Collection entries:
Start of Block

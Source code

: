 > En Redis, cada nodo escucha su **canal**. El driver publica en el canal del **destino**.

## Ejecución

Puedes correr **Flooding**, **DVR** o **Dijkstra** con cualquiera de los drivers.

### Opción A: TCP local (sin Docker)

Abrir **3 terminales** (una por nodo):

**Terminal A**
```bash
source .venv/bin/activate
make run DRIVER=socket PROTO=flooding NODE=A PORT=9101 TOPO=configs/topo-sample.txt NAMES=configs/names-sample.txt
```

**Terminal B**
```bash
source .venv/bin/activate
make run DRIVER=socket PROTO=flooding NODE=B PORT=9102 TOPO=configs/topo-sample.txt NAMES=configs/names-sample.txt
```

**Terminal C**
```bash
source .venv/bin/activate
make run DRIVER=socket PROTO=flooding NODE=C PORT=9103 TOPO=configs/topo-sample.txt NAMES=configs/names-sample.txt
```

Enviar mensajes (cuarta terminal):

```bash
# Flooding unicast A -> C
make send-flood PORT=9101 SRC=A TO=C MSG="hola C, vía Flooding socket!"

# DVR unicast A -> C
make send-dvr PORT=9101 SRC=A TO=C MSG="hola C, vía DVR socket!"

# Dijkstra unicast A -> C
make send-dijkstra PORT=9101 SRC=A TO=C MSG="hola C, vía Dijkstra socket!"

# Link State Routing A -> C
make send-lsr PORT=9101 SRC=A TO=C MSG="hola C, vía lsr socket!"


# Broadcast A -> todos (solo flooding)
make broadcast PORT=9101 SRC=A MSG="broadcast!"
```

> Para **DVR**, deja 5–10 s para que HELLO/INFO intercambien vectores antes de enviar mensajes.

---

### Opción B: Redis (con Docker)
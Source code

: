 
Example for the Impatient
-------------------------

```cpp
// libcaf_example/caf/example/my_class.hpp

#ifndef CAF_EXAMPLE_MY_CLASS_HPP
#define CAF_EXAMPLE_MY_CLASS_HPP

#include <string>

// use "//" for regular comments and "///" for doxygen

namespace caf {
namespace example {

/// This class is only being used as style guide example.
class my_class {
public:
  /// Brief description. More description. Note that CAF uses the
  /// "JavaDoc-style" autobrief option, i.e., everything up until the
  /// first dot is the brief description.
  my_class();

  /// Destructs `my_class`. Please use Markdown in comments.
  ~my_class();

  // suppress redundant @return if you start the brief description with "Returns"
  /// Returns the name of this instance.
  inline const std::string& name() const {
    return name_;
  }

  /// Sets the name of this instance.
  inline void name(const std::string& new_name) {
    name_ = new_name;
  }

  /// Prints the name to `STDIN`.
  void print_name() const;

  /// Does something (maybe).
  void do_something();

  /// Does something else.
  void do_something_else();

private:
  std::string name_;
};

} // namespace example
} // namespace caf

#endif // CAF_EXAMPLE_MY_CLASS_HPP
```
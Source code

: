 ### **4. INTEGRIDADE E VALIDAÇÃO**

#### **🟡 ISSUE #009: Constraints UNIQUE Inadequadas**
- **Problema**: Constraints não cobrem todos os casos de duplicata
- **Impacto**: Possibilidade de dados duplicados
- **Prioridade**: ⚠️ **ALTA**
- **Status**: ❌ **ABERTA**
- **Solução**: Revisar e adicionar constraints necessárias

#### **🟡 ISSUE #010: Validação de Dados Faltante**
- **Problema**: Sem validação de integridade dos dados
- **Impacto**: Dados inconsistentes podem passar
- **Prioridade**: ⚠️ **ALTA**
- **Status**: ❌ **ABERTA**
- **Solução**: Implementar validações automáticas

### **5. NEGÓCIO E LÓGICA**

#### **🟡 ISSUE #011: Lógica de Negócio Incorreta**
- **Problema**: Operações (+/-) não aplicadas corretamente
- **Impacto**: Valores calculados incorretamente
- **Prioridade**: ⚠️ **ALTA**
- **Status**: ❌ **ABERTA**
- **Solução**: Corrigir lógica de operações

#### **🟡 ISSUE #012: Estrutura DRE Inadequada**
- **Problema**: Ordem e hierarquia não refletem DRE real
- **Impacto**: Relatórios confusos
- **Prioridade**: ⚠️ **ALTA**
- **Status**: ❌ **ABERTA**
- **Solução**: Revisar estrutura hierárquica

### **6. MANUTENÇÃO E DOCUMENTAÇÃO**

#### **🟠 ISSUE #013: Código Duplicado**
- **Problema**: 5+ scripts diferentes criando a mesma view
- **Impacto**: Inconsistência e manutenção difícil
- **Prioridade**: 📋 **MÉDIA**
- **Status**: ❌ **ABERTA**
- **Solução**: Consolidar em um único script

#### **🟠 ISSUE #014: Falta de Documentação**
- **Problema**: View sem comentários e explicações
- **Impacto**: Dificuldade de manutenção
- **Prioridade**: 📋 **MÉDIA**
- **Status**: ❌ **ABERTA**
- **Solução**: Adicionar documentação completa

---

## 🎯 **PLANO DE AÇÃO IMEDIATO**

End of Block

→ EXERCISE OBJECTIVE: The line with "- **Impacto**: Dificuldade de manutenção" and all the lines after it in the records above are to be output exactly, with nothing added.

→ REPLY:
- **Impacto**: Dificuldade de manutenção
- **Prioridade**: 📋 **MÉDIA**
- **Status**: ❌ **ABERTA**
- **Solução**: Adicionar documentação completa

---

## 🎯 **PLANO DE AÇÃO IMEDIATO**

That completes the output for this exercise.